Let $A \in \mathbb{R}^{n \times m}$ be a full-column rank matrix and $x\in\mathbb{R}^n$ be a vector. At the moment I am performing the following computations:
- $Q, R = \texttt{QR}(A)$
- $y = x - 2QQ^\top x$
Is there a way to obtain $y$ without computing the QR decomposition?
Notes
The QR() function that I am using is the scipy.linalg.qr with mode='economic', meaning that $Q$ is a $n\times m$ matrix.

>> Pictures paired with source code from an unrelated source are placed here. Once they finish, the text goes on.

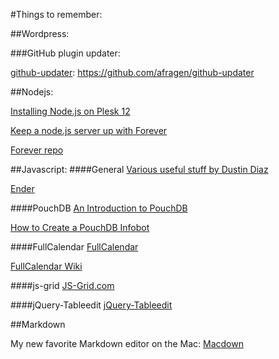#Things to remember:  
  
 

##Wordpress:

###GitHub plugin updater:

[github-updater](https://github.com/afragen/github-updater):	https://github.com/afragen/github-updater



##Nodejs:

[Installing Node.js on Plesk 12](https://www.conetix.com.au/blog/installing-nodejs-plesk-12)

[Keep a node.js server up with Forever](http://blog.nodejitsu.com/keep-a-nodejs-server-up-with-forever/)

[Forever repo](https://github.com/foreverjs/forever)

##Javascript:
####General
[Various useful stuff by Dustin Diaz](https://github.com/ded?tab=repositories)  

[Ender](http://enderjs.com)

####PouchDB
[An Introduction to PouchDB](https://blog.engineyard.com/2014/an-introduction-to-pouchdb)

[How to Create a PouchDB Infobot](https://blog.engineyard.com/2014/pouchdb-infobot)

####FullCalendar
[FullCalendar](http://fullcalendar.io)  

[FullCalendar Wiki](https://github.com/fullcalendar/fullcalendar/wiki/)

####js-grid
[JS-Grid.com](http://js-grid.com)

####jQuery-Tableedit
[jQuery-Tableedit](http://markcell.github.io/jquery-tabledit/)

##Markdown

My new favorite Markdown editor on the Mac:
[Macdown](https://github.com/uranusjr/macdown)
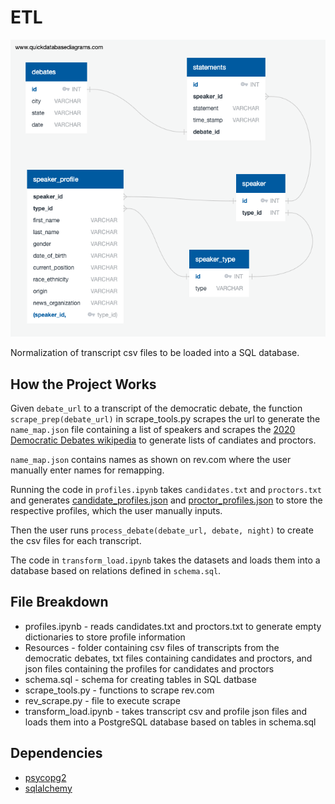 # ETL

![ERD](Images/ERD.png)

Normalization of transcript csv files to be loaded into a SQL database.

## How the Project Works

Given `debate_url` to a transcript of the democratic debate, the function `scrape_prep(debate_url)` in  scrape_tools.py scrapes the url to generate the `name_map.json` file containing a list of speakers and scrapes the [2020 Democratic Debates wikipedia](https://en.wikipedia.org/wiki/2020_Democratic_Party_presidential_debates_and_forums) to generate lists of candiates and proctors.

`name_map.json` contains names as shown on rev.com where the user manually enter names for remapping.

Running the code in `profiles.ipynb` takes `candidates.txt` and `proctors.txt` and generates [candidate_profiles.json](https://github.com/phamkdaniel/ETL/blob/master/Resources/candidate_profiles.json) and  [proctor_profiles.json](https://github.com/phamkdaniel/ETL/blob/master/Resources/proctor_profiles.json) to store the respective profiles, which the user manually inputs.

Then the user runs `process_debate(debate_url, debate, night)` to create the csv files for each transcript.

The code in `transform_load.ipynb` takes the datasets and loads them into a database based on relations defined in `schema.sql`.

## File Breakdown

* profiles.ipynb - reads candidates.txt and proctors.txt to generate empty dictionaries to store profile information
* Resources - folder containing csv files of transcripts from the democratic debates, txt files containing candidates and proctors, and json files containing the profiles for candidates and proctors
* schema.sql - schema for creating tables in SQL datbase
* scrape_tools.py - functions to scrape rev.com
* rev_scrape.py - file to execute scrape
* transform_load.ipynb - takes transcript csv and profile json files and loads them into a PostgreSQL database based on tables in schema.sql

## Dependencies

* [psycopg2](https://pypi.org/project/psycopg2/)
* [sqlalchemy](https://www.sqlalchemy.org/)
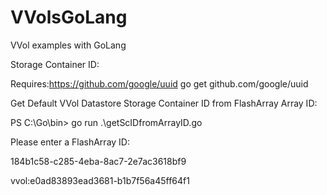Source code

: # VVolsGoLang
 VVol examples with GoLang
 
Storage Container ID: 

Requires:https://github.com/google/uuid
go get github.com/google/uuid

Get Default VVol Datastore Storage Container ID from FlashArray Array ID:

PS C:\Go\bin> go run .\getScIDfromArrayID.go

Please enter a FlashArray ID:

184b1c58-c285-4eba-8ac7-2e7ac3618bf9

vvol:e0ad83893ead3681-b1b7f56a45ff64f1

I think it should be possible to do this without computing the QR decomposition because the operation $QQ^\top x$ essentially is a projection of $x$ onto the column space of $Q$. But that same column space is spanned by the columns in $A$..
The projection $\hat x$ of $x$ onto the image of $A$ is $$ \hat x = A(A^T A)^{-1} A^T x. \tag{1} $$ so $y = x - 2 A(A^T A)^{-1} A^T x $.

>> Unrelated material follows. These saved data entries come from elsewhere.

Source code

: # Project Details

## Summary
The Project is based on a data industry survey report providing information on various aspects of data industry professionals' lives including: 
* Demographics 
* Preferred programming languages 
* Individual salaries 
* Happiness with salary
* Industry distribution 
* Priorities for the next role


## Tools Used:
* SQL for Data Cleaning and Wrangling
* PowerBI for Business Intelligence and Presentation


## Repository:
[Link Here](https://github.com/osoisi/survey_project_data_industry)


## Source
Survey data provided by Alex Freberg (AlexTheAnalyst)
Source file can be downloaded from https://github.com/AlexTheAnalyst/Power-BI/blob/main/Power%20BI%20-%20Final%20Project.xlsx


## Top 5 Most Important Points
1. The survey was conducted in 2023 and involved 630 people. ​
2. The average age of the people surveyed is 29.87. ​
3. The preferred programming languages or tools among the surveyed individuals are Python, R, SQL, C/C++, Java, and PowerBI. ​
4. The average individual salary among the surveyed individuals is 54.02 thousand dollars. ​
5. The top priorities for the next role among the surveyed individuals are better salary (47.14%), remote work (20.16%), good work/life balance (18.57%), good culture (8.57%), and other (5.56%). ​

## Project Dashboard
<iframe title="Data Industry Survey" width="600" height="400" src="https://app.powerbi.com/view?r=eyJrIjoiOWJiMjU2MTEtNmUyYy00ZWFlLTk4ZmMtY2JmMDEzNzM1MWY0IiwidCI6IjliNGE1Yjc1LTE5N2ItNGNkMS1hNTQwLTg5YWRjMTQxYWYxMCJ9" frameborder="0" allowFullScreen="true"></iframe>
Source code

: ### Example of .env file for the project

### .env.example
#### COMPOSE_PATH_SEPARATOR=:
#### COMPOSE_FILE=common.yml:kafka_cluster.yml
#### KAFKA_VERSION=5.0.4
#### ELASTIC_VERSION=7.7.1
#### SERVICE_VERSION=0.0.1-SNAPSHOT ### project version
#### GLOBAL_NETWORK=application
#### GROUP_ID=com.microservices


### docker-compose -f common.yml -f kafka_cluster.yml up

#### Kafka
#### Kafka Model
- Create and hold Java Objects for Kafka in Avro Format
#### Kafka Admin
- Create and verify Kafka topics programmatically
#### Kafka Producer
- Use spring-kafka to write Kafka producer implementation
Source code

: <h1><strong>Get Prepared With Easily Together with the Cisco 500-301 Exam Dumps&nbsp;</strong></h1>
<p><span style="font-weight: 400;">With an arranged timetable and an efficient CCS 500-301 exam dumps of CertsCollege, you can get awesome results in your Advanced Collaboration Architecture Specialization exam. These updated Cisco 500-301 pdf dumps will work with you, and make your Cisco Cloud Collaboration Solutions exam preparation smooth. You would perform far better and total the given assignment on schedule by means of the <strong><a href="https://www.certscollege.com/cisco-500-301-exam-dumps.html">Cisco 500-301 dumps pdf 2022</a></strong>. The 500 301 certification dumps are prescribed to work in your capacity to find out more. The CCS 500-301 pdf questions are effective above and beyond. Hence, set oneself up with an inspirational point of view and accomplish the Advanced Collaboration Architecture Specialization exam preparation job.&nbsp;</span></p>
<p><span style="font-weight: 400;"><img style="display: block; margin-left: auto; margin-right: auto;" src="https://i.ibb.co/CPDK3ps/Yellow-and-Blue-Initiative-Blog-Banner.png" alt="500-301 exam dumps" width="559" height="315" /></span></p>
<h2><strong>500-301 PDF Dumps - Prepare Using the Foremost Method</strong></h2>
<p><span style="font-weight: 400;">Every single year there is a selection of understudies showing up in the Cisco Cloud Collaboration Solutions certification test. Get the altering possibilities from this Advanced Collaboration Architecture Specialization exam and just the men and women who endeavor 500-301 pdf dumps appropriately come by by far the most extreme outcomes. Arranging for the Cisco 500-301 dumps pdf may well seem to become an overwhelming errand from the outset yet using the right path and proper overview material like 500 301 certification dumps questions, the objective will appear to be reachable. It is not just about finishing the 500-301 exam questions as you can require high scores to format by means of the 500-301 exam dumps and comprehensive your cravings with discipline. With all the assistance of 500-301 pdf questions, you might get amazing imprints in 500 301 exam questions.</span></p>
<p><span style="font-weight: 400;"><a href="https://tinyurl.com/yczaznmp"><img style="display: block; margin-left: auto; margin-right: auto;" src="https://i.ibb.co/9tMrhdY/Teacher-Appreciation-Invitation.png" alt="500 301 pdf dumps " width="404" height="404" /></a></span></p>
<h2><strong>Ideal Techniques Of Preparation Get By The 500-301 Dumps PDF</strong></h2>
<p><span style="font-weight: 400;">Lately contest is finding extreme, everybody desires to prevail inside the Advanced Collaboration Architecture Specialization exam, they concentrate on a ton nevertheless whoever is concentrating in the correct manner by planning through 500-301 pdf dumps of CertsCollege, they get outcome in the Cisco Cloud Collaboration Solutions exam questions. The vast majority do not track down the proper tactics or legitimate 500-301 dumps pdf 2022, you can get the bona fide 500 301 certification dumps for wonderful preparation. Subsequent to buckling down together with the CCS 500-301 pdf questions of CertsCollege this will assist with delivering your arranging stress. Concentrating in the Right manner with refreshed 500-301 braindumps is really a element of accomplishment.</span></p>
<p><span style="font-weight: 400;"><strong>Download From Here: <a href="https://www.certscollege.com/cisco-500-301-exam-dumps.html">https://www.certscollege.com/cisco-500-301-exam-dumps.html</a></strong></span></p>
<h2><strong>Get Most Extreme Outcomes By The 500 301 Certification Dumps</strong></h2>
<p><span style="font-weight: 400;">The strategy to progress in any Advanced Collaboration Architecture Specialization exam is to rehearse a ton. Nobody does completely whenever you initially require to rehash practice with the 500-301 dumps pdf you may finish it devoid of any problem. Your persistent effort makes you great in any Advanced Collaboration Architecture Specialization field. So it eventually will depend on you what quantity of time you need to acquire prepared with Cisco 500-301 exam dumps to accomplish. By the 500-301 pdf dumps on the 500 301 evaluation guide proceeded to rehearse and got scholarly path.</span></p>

This is a well known formula in the topic "linear least square problem". If you want to fully understand where it comes from, you can have look on this topic on Wikipedia or, for instance, here.
I'll try to give a quick answer:
In the linear least square problem, we want to find the best approximated solution to the overdetermined system $Au = x$, i.e. find $\hat u$ that minimizes the norm $\|Au - x\|_2$. One can show (see the link) that you can get $\hat u$ by solving the so called normal equation: $$ A^T A u = A^T x. \tag{2} $$ Since $A$ has full column-rank, $A^T A$ is invertible so we obtain $\hat u = (A^T A)^{-1} A^T x$. Now, note that $A \hat u$ is the vector in $\mathrm{im}\, A$ that lies closest to $x$ (recall that $\hat u$ minimizes $\|A u - x\|_2$), so $\hat x = A \hat u$ is the orthogonal projection of $x$ onto $\mathrm{im}\, A$.
In theory, you can use the formulas $(1)$ or $(2)$, but from a computational point of view, this isn't very effective (calculating an inverse matrix is a no-go). That's why the QR-decomposition is often used. Other matrix decompositions, like the singular value decomposition or Cholesky decomposition (for Hermitian positive matrices), can also be used.
Suggested exercise: if you substitute $A=QR$ into the formula $(1)$, you should retrieve $\hat x = QQ^T x$.